Dataset entries

*** Block opens ***

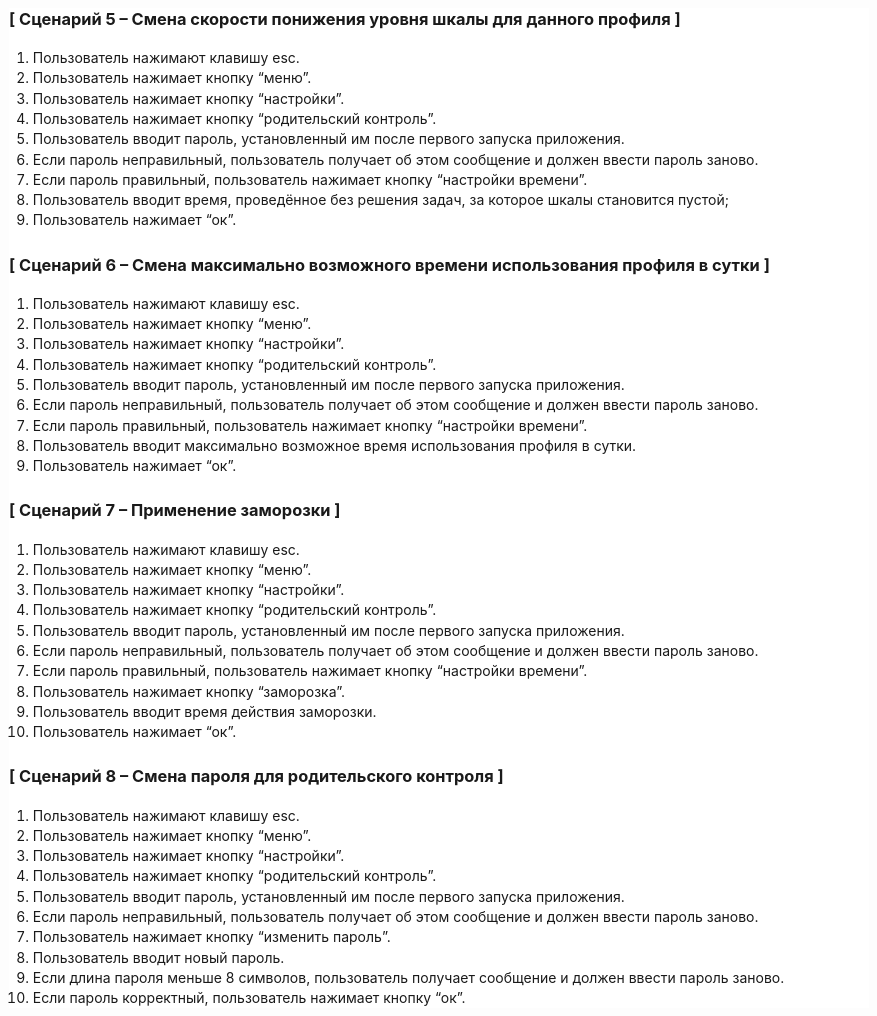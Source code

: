 ### [ Сценарий 5 – Смена скорости понижения уровня шкалы для данного профиля ] ###
1.	Пользователь нажимают клавишу esc.
2.	Пользователь нажимает кнопку “меню”.
3.	Пользователь нажимает кнопку “настройки”.
4.	Пользователь нажимает кнопку “родительский контроль”.
5.	Пользователь вводит пароль, установленный им после первого запуска приложения.
6.	Если пароль неправильный, пользователь получает об этом сообщение и должен ввести пароль заново.
7.	Если пароль правильный, пользователь нажимает кнопку “настройки времени”.
8.	Пользователь вводит время, проведённое без решения задач, за которое шкалы становится пустой;
9.	Пользователь нажимает “ок”.

### [ Сценарий 6 – Смена максимально возможного времени использования профиля в сутки ] ###
1.	Пользователь нажимают клавишу esc.
2.	Пользователь нажимает кнопку “меню”.
3.	Пользователь нажимает кнопку “настройки”.
4.	Пользователь нажимает кнопку “родительский контроль”.
5.	Пользователь вводит пароль, установленный им после первого запуска приложения.
6.	Если пароль неправильный, пользователь получает об этом сообщение и должен ввести пароль заново.
7.	Если пароль правильный, пользователь нажимает кнопку “настройки времени”.
8.	Пользователь вводит максимально возможное время использования профиля в сутки.
9.	Пользователь нажимает “ок”.

### [ Сценарий 7 – Применение заморозки ] ###
1.	Пользователь нажимают клавишу esc.
2.	Пользователь нажимает кнопку “меню”.
3.	Пользователь нажимает кнопку “настройки”.
4.	Пользователь нажимает кнопку “родительский контроль”.
5.	Пользователь вводит пароль, установленный им после первого запуска приложения.
6.	Если пароль неправильный, пользователь получает об этом сообщение и должен ввести пароль заново.
7.	Если пароль правильный, пользователь нажимает кнопку “настройки времени”.
8.	Пользователь нажимает кнопку “заморозка”.
9.	Пользователь вводит время действия заморозки.
10.	Пользователь нажимает “ок”.

### [ Сценарий 8 – Смена пароля для родительского контроля ] ###
1.	Пользователь нажимают клавишу esc.
2.	Пользователь нажимает кнопку “меню”.
3.	Пользователь нажимает кнопку “настройки”.
4.	Пользователь нажимает кнопку “родительский контроль”.
5.	Пользователь вводит пароль, установленный им после первого запуска приложения.
6.	Если пароль неправильный, пользователь получает об этом сообщение и должен ввести пароль заново.
7.	Пользователь нажимает кнопку “изменить пароль”.
8.	Пользователь вводит новый пароль.
9.	Если длина пароля меньше 8 символов, пользователь получает сообщение и должен ввести пароль заново.
10.	 Если пароль корректный, пользователь нажимает кнопку “ок”.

*** Block closes ***

## WHAT TO WORK ON
Only lines with the word "использования" are wanted; pull each of them from the records.

## SOLUTION BELOW
### [ Сценарий 6 – Смена максимально возможного времени использования профиля в сутки ] ###
8.	Пользователь вводит максимально возможное время использования профиля в сутки.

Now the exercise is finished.